The basic formula is of a Galaxy-Ending Peril told through Point-Of-View Chapters from Too Many Characters, which describes fully 70% of all fantasy sci-fi these days. Except that the Too Many Characters on offer feel like half a character combined; nobody uses slang, nobody has a strange hobby, nobody has a unique inner voice. Each of the five-page(!) chapters blows through an event in a character's experience with the barest narration before warping to the next. The character development is all hung upon their job, their race, the status of their marriage. Nothing internal bubbles up to inflect their external situation.
Even this might be forgivable if the text itself were scintillating or unique. Instead we have what reads like a prank on the publishing company. The same dull narrative voice plods across the activities of all races and ages. Three-Body Problem had the same issue with simple grammar and a total lack of literary pizazz, but it had the excuse of being translated from a wildly different language. Kevin J Anderson is purportedly natively English, but his book burns my eyes like Atlanta Nights.

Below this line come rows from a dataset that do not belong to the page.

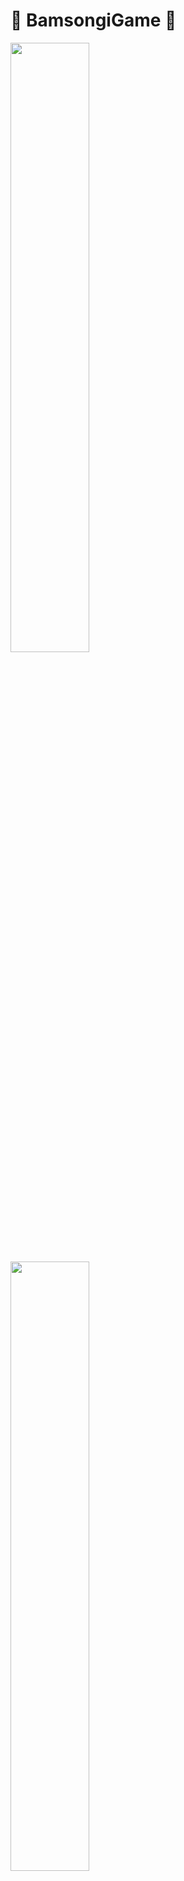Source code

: # 🌰 BamsongiGame 🎯

<img src="https://github.com/bee-p/BamsongiGame/assets/68233618/8fa6801c-65be-4586-9449-d5baf513fe62" width="50%">
<img src="https://github.com/bee-p/BamsongiGame/assets/68233618/776d7a03-c7ce-4469-bae0-964bfda49cce" width="50%">

### ⛏️ 제작 기간 및 규모
`2023.05.15 ~ 05.18`, `1인`

### 🎮 게임 설명
- 밤송이를 던져 과녁에 맞추는 `Unity 3D` 게임입니다.
- 땅이나 바닥에 밤송이가 닿으면 파티클 이펙트가 발생하며, 해당 자리에 고정됩니다.
- 리소스들은 수업 실습 자료와 Nature Starter Kit2 에셋을 사용하였습니다.
- Terrain을 이용해 지형을 만들었습니다.
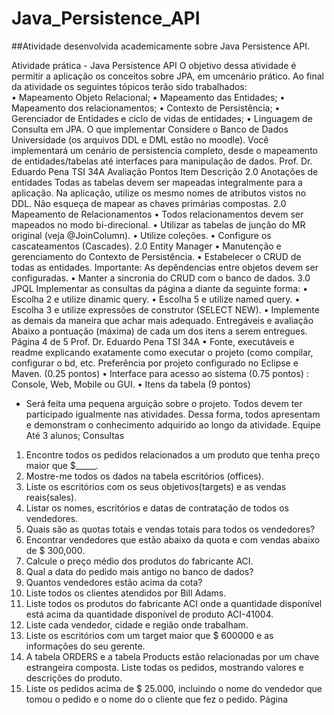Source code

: # Java_Persistence_API
##Atividade desenvolvida academicamente sobre Java Persistence API.


Atividade prática - Java Persistence API
O objetivo dessa atividade é permitir a aplicação os conceitos sobre JPA, em umcenário prático. Ao final da atividade os seguintes tópicos terão sido trabalhados: </br>
• Mapeamento Objeto Relacional;
• Mapeamento das Entidades;
• Mapeamento dos relacionamentos;
• Contexto de Persistência;
• Gerenciador de Entidades e ciclo de vidas de entidades;
• Linguagem de Consulta em JPA.
O que implementar
Considere o Banco de Dados Universidade (os arquivos DDL e DML estão no moodle). Você implementará
um cenário de persistencia completo, desde o mapeamento de entidades/tabelas até interfaces para
manipulação de dados.
Prof. Dr. Eduardo Pena TSI 34A
Avaliação
Pontos Item Descrição
2.0 Anotações de entidades
Todas as tabelas devem ser mapeadas integralmente
para a aplicação. Na aplicação, utilize os mesmo
nomes de atributos vistos no DDL. Não esqueça de
mapear as chaves primárias compostas.
2.0 Mapeamento de
Relacionamentos • Todos relacionamentos devem ser mapeados no
modo bi-direcional.
• Utilizar as tabelas de junção do MR original
(veja @JoinColumn).
• Utilize coleções.
• Configure os cascateamentos (Cascades).
2.0 Entity Manager
• Manutenção e gerenciamento do Contexto de
Persistência.
• Estabelecer o CRUD de todas as entidades.
Importante: As depêndencias entre objetos
devem ser configuradas.
• Manter a sincronia do CRUD com o banco de
dados.
3.0 JPQL Implementar as consultas da página a diante da seguinte
forma:
• Escolha 2 e utilize dinamic query.
• Escolha 5 e utilize named query.
• Escolha 3 e utilize expressões de construtor
(SELECT NEW).
• Implemente as demais da maneira que achar
mais adequado.
Entregáveis e avaliação
Abaixo a pontuação (máxima) de cada um dos itens a serem entregues.
Página 4 de 5
Prof. Dr. Eduardo Pena TSI 34A
• Fonte, executáveis e readme explicando exatamente como executar o projeto (como compilar,
configurar o bd, etc. Preferência por projeto configurado no Eclipse e Maven. (0.25
pontos)
• Interface para acesso ao sistema (0.75 pontos) : Console, Web, Mobile ou GUI.
• Itens da tabela (9 pontos)
* Será feita uma pequena arguição sobre o projeto. Todos devem ter participado igualmente nas atividades.
Dessa forma, todos apresentam e demonstram o conhecimento adquirido ao longo da atividade.
Equipe
Até 3 alunos;
Consultas
1. Encontre todos os pedidos relacionados a um produto que tenha preço maior que $_____.
2. Mostre-me todos os dados na tabela escritórios (offices).
3. Liste os escritórios com os seus objetivos(targets) e as vendas reais(sales).
4. Listar os nomes, escritórios e datas de contratação de todos os vendedores.
5. Quais são as quotas totais e vendas totais para todos os vendedores?
6. Encontrar vendedores que estão abaixo da quota e com vendas abaixo de $ 300,000.
7. Calcule o preço médio dos produtos do fabricante ACI.
8. Qual a data do pedido mais antigo no banco de dados?
9. Quantos vendedores estão acima da cota?
10. Liste todos os clientes atendidos por Bill Adams.
11. Liste todos os produtos do fabricante ACI onde a quantidade disponível está acima da quantidade
disponível de produto ACI-41004.
12. Liste cada vendedor, cidade e região onde trabalham.
13. Liste os escritórios com um target maior que $ 600000 e as informações do seu gerente.
14. A tabela ORDERS e a tabela Products estão relacionadas por um chave estrangeira composta. Liste
todas os pedidos, mostrando valores e descrições do produto.
15. Liste os pedidos acima de $ 25.000, incluindo o nome do vendedor que tomou o pedido e o nome do o
cliente que fez o pedido.
Página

Halfway through the book -- I am nothing if not damnedly persistent -- it began to dawn on me. Hugo Awards. 2015. Wasn't GRR Martin saying something that year that wasn't "I'm done with my book"? Oh right! The Internet tried to destroy the Hugos by slating books that reflected their tastes. Sure enough, The Dark Between the Stars was one of their shining ideals. Listen. I've read through a lot of recent Hugo nominees over the past year. I understand that you Puppies may feel like you're surrounded by books about feelings written by women...because it's largely true. That is super happening in sci-fi right now. But even so, even if that is the fight you choose to fight, why would you choose The Dark Between the Stars as your avatar? Surely there is a good novel out there somewhere that has derring-do and Galaxy-Ending Peril? This. Book. Is. Not. Good. Which is a statement separate from "I hate this book". I think this book is entirely reflective of the three months Kevin can spare to write it, and it is bad. But I'm still reading it.
12Jul2017 1915: To the Test
Did everybody enjoy their holiday
day-in-the-middle-of-the-week? Me too. The constant 40% chance of rain kept me
from going anywhere but also didn't actually rain, so all the fireworks went off
without a hitch and without me.
July 4th is never the real holiday anyway. That comes the next weekend, when the mother-side family reunion affects some unsuspecting city. My mom and her twin were celebrating their Super-Sweet 60th so we had a more relaxed birthday theme than most years. I deployed a seven-foot crossword puzzle to great effect!
But this weekend could be even more exciting. There's a boardgame prototype exchange being brokered through my sister. She's an odd confluence of comic-book writers, musicians, and apparently at least two people who claim to be making a boardgame. I'm going to go put my Overlaird to the test! And hopefully scam some people into playing a game of Sol with me because it is rad. There's a lore book! No rules, just lore! I dig that kind of silly thing.